Il progetto ha impiegato due nutrizioniste, che complessivamente hanno visitato più di 6.800 pazienti, di cui quasi 6 mila bambini sotto i 5 anni di età. Di tutti i pazienti visitati, il 36% è risultato sottopeso, e il 19% gravemente sottopeso. Sono bambini che necessitano di cure specialistiche e che grazie al progetto hanno potuto avere delle indicazioni sul proprio stato di salute, ed essere riferiti al centro ospedaliero quando necessario. Oltre a effettuare visite presso le strutture sanitarie partner, le nutrizioniste e gli operatori locali hanno sensibilizzato e informato i soggetti più a rischio malnutrizione (donne in gravidanza e donne con figli in giovane età), con 30 sessioni di educazione igienico-alimentare che hanno raggiunto 800 persone. Le sessioni si sono tenute presso gli ospedali partner e hanno trattato diversi temi, dal rachitismo al diabete, l'alimentazione complementare, l'allattamento esclusivo al seno, la corretta alimentazione per persone con Hiv e tubercolosi, e hanno incluso dimostrazioni e consulenze private. L'informazione è uno strumento importante per le madri, che permette loro di avere più autonomia nella cura della propria salute e di quella dei propri figli.

 

NELLE SCUOLE

Molto importanti anche gli interventi strategici operati nelle scuole delle baraccopoli per raggiungere un alto numero di bambini e ragazzi. Sono state così coinvolte più di 40 scuole in cui più di 35 mila studenti hanno ricevuto trattamenti per le parassitosi intestinali. Sono state inoltre selezionate alcune scuole in cui realizzare dei percorsi di educazione igienico-alimentare ad hoc e dove si sono quindi tenute 166 lezioni nutrizionali per un totale di più di 9.300 studenti. Si è inoltre adoperata la formula dell'educazione "peer-to- peer" per raggiungere ancora più ragazzi. Le scuole hanno altresì ricevuto del materiale informativo ed educativo, da distribuire agli studenti, e altre risorse per l'insegnamento. L'educazione igienico-alimentare per i bambini è fondamentale nel contesto delle baraccopoli, in cui le condizioni igieniche sono assolutamente inadeguate e causa di malattie serie ma facilmente prevenibili grazie a semplici accorgimenti.
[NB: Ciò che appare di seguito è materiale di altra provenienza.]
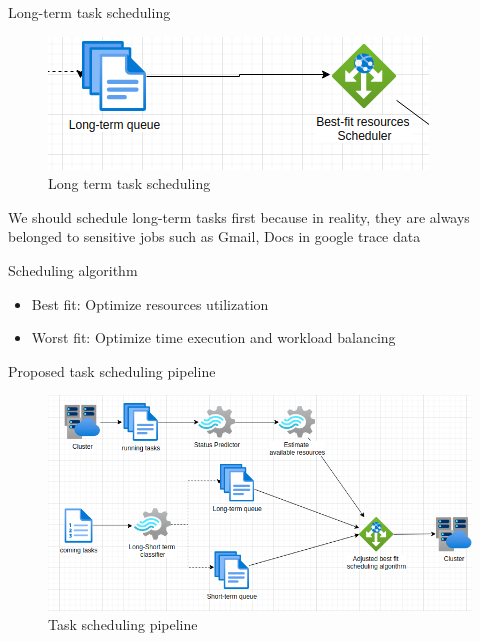 \documentclass[10pt,xcolor={dvipsnames}, aspectratio=169]{beamer}
\begin{document}
\begin{frame}
{Long-term task scheduling} 
	\begin{figure}
		\centering
		\includegraphics[scale=0.5]{images/long_term_queue.png}
		\caption{Long term task scheduling}
	\end{figure}
	\begin{block}
	{We should schedule long-term tasks first because in reality, they are always belonged to sensitive jobs such as Gmail, Docs in google trace data}
	\end{block}
	\begin{block}
	{Scheduling algorithm}
		\begin{itemize}
			\item Best fit: Optimize resources utilization
			\item Worst fit: Optimize time execution and workload balancing 
		\end{itemize}
	\end{block}
\end{frame}

\begin{frame}
{Proposed task scheduling pipeline}
	\begin{figure}
		\centering
		\includegraphics[scale=0.5]{images/scheduling_pipeline.png}
		\caption{Task scheduling pipeline}
	\end{figure}
\end{frame}
\end{document}
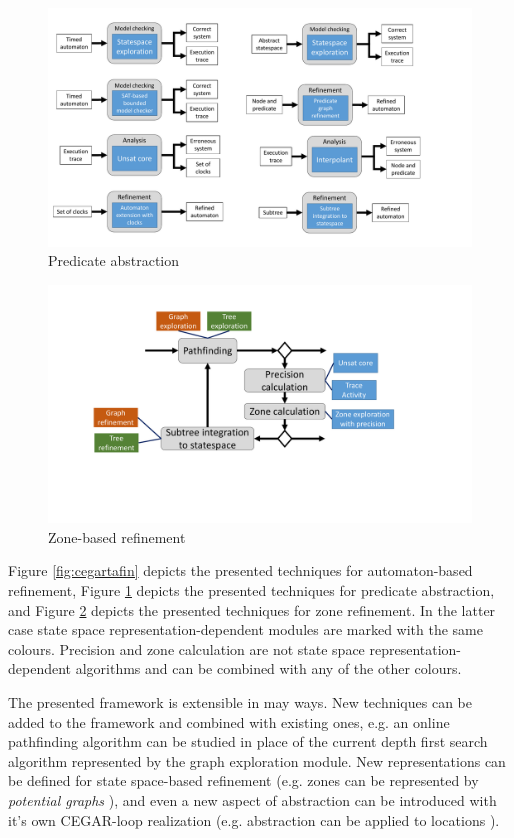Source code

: \begin{runningExample}
\begin{figure}
	\centering
	\includegraphics[width=.9\textwidth]{include/figures/pred_modules}
	\caption{Predicate abstraction}
	\label{fig:cegarpredmodules}
\end{figure}

\begin{figure}
	\centering
	\includegraphics[width=.9\textwidth]{include/figures/cegar_ssp_complete}
	\caption{Zone-based refinement}
	\label{fig:cegarsspfin}
\end{figure}

Figure \ref{fig:cegartafin} depicts the presented techniques for automaton-based refinement, Figure \ref{fig:cegarpredmodules} depicts the presented techniques for predicate abstraction, and Figure \ref{fig:cegarsspfin} depicts the presented techniques for zone refinement. In the latter case state space representation-dependent modules are marked with the same colours. Precision and zone calculation are not state space representation-dependent algorithms and can be combined with any of the other colours.

The presented framework is extensible in may ways. New techniques can be added to the framework and combined with existing ones, e.g. an online pathfinding algorithm can be studied in place of the current depth first search algorithm represented by the graph exploration module. New representations can be defined for state space-based refinement (e.g. zones can be represented by \emph{potential graphs} \cite{conf/sas/GangeNSSS16}), and even a new aspect of abstraction can be introduced with it's own CEGAR-loop realization (e.g. abstraction can be applied to locations \cite{kemper2007sat}).


\end{runningExample}
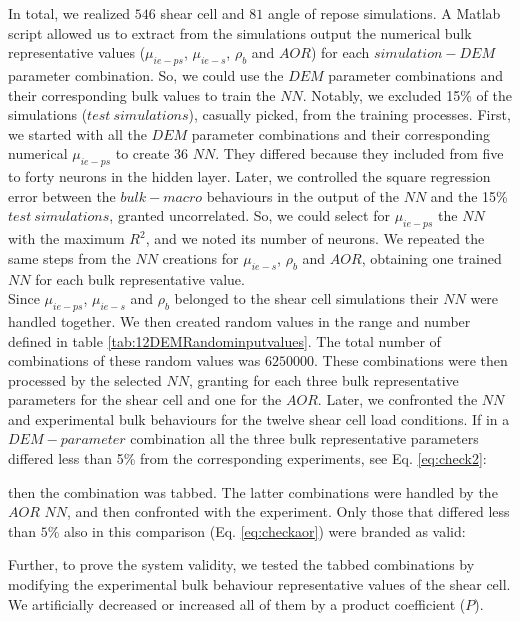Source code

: In total, we realized $546$ shear cell and $81$ angle of repose simulations.
A Matlab script allowed us to extract from the simulations output the numerical
bulk representative values ($\mu_{ie-ps}$, $\mu_{ie-s}$, $\rho_b$ and $AOR$) for each $simulation-DEM$ parameter combination. 
So, we could use the $DEM$ parameter combinations and their corresponding bulk values to train the $NN$. 
Notably, we excluded 15\% of the simulations ($test ~ simulations$), casually
picked, from the training processes.
First, we started with all the $DEM$ parameter combinations and their corresponding numerical $\mu_{ie-ps}$ to create 36 $NN$. 
They differed because they included from five to forty neurons in the hidden
layer.
Later, we controlled the square regression error between the $bulk-macro$ behaviours in the output of 
the $NN$ and the 15\% $test ~ simulations$, granted uncorrelated. 
So, we could select for $\mu_{ie-ps}$ the $NN$ with the maximum $R^2$, and we noted its number of neurons. 
We repeated the same steps from the $NN$ creations for $\mu_{ie-s}$, $\rho_b$ and $AOR$, 
obtaining one trained $NN$ for each bulk representative value. \\
% 
Since $\mu_{ie-ps}$, $\mu_{ie-s}$ and $\rho_b$ belonged to the shear cell
simulations their $NN$ were handled together. We then created random values in the range
and number defined in table \ref{tab:12DEMRandominputvalues}.
The total number of combinations of these random values was $6250000$. These
combinations were then processed by the selected $NN$, granting for each three bulk representative parameters for the shear cell and one for the $AOR$. Later, we confronted the $NN$ and experimental bulk behaviours for the twelve shear cell load conditions. 
If in a $DEM-parameter$ combination all the three bulk representative parameters differed less 
than 5\% from the corresponding experiments, see Eq. \ref{eq:check2}:

then the combination was tabbed. The latter combinations were handled by the $AOR$ $NN$, and then confronted with the experiment. 
Only those that differed less than $5\%$ also in this comparison (Eq.
\ref{eq:checkaor}) were branded as valid:

Further, to prove the system validity, we tested the tabbed combinations by modifying the experimental bulk
behaviour representative values of the shear cell. 
We artificially decreased or increased all of them by a product coefficient ($P$).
Un campione di scuole ha beneficiato anche di un monitoraggio periodico della crescita e dello stato nutrizionale dei propri studenti, che hanno ricevuto vitamina A in dose adeguata e hanno visto la loro situazione nutrizionale migliorare grazie agli interventi dei nutrizionisti. Dal 33% degli studenti in situazione di malnutrizione acuta severa a inizio percorso si è passati al 19% a fine percorso.

 

MONITORAGGIO E RISULTATI

Medici per la Pace ha coordinato e supervisionato la programmazione generale delle attività progettuali, il lavoro di rete degli enti partner e gli aspetti operativi e amministrativi del progetto, anche attraverso una missione di monitoraggio a febbraio 2017. A fine progetto si possono vedere i risultati positivi ottenuti, molto soddisfacenti, che superano le previsioni in termini di numero di persone raggiunte. Il potenziamento dei servizi sanitari locali è avvenuto attraverso la dotazione di materiali sanitari necessari e l'impiego delle nutrizioniste, che si sono mostrate molto competenti e preparate. In un contesto come quello delle baraccopoli di Nairobi, in cui le mortalità materna e infantile, anche per cause facilmente prevenibili come diarrea e malnutrizione, sono molto alte e superiori alla media nazionale, il miglioramento dei servizi sanitari di base e gli interventi informativi igienico-alimentari sono di importanza vitale.